== What you have to do ==
Each line in the data holding "conditional" should be listed.
=== Section Start ===
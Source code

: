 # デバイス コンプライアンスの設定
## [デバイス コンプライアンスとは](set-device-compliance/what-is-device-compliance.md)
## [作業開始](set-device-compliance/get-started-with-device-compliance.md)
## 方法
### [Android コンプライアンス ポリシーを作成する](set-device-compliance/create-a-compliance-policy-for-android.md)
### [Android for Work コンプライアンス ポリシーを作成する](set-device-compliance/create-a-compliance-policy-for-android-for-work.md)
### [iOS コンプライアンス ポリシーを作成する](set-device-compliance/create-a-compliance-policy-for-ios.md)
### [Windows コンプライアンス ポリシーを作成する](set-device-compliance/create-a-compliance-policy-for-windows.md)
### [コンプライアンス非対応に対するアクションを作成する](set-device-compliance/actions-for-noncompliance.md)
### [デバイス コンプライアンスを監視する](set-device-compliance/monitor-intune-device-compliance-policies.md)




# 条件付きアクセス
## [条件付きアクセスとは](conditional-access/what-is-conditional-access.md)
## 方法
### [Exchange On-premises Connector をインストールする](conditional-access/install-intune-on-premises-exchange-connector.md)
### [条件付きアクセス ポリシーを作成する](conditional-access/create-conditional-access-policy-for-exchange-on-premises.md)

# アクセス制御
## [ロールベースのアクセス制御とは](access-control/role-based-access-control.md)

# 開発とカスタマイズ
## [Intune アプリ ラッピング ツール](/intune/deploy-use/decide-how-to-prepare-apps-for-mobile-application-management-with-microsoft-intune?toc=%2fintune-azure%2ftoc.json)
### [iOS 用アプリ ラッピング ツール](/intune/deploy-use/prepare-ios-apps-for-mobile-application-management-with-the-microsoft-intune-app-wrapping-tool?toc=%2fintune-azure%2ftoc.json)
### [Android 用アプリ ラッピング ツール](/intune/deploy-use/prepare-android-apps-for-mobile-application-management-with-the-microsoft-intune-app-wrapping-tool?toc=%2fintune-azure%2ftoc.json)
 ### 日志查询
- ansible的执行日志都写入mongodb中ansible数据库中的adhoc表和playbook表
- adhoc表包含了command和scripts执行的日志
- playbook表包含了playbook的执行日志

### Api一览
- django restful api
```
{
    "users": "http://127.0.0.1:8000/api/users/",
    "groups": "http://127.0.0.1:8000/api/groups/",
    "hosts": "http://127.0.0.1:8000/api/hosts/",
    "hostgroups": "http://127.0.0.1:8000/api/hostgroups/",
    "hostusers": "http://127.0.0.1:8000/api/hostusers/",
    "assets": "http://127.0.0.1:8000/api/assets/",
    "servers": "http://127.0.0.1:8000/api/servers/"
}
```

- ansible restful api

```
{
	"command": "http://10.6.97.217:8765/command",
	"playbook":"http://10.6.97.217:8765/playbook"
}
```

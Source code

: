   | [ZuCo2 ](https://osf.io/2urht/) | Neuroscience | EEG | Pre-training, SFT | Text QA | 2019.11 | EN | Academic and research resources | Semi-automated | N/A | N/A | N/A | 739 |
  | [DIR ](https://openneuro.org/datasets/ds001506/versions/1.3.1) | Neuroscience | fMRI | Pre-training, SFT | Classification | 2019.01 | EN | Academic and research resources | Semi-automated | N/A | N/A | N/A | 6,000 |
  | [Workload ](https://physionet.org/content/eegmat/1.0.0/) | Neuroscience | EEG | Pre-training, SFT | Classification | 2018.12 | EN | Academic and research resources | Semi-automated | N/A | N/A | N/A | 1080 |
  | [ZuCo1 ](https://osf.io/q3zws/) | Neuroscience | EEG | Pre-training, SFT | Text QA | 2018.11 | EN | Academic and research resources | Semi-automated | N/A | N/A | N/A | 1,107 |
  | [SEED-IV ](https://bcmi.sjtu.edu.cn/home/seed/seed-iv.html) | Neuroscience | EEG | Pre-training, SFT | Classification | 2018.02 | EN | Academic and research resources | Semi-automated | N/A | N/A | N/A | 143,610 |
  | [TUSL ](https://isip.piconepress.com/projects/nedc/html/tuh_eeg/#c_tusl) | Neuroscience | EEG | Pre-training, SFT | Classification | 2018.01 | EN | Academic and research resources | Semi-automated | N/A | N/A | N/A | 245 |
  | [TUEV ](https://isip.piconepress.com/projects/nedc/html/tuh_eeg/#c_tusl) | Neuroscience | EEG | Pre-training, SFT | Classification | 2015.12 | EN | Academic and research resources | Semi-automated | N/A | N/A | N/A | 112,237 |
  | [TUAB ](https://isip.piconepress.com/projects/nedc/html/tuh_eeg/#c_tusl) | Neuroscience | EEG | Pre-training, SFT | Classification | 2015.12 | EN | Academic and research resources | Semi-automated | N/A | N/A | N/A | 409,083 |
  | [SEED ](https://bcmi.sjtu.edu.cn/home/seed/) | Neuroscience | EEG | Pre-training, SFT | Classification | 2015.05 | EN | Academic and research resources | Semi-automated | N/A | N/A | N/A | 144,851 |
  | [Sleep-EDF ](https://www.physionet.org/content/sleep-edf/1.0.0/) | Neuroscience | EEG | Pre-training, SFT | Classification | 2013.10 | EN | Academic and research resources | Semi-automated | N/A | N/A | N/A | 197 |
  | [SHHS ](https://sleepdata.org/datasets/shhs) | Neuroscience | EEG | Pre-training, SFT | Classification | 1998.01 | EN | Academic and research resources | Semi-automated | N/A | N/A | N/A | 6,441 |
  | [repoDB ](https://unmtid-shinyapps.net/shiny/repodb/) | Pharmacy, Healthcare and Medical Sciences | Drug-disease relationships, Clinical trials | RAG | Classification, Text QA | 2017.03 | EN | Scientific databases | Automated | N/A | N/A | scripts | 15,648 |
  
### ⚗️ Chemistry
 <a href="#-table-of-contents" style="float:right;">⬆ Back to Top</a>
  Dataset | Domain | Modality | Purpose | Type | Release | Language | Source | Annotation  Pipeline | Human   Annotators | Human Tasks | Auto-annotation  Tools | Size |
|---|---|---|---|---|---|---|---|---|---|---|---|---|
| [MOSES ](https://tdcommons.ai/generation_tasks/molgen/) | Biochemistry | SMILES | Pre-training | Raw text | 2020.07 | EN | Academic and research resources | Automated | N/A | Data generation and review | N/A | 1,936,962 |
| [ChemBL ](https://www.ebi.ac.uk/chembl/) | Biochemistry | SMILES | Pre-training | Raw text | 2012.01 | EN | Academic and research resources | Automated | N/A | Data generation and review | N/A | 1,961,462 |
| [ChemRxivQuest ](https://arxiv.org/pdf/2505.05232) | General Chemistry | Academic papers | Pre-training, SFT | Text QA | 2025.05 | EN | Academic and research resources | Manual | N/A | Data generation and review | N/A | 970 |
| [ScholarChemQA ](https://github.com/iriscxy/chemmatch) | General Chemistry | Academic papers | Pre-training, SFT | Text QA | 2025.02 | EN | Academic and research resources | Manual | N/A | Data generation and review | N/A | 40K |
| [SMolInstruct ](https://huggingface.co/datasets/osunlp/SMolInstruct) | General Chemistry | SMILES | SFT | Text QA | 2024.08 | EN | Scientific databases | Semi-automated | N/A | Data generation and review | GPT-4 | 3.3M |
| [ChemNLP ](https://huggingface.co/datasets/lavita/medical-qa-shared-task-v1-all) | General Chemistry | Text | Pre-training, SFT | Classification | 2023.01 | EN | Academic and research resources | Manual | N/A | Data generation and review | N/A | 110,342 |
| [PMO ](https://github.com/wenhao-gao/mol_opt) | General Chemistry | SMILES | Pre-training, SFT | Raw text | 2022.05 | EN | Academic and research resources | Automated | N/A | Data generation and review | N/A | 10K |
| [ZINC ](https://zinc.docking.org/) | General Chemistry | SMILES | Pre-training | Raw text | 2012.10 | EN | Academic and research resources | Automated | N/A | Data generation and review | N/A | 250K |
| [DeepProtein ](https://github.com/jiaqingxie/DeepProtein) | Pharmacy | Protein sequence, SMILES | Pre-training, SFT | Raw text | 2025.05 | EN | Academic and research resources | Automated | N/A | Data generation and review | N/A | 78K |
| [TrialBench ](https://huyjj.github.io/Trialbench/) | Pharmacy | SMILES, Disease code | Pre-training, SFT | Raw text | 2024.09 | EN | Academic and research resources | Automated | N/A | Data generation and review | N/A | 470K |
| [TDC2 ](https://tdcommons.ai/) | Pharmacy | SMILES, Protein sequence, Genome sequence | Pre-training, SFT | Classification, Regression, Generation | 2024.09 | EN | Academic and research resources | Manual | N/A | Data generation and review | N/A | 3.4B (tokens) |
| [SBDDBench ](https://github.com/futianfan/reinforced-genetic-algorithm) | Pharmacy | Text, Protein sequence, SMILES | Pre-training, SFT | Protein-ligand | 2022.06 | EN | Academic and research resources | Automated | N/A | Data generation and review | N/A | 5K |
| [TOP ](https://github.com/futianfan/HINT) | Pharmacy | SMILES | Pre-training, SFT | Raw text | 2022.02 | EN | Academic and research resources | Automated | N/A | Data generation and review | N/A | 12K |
=== Section End ===
== Exercise solution ==
## [条件付きアクセスとは](conditional-access/what-is-conditional-access.md)
### [Exchange On-premises Connector をインストールする](conditional-access/install-intune-on-premises-exchange-connector.md)
### [条件付きアクセス ポリシーを作成する](conditional-access/create-conditional-access-policy-for-exchange-on-premises.md)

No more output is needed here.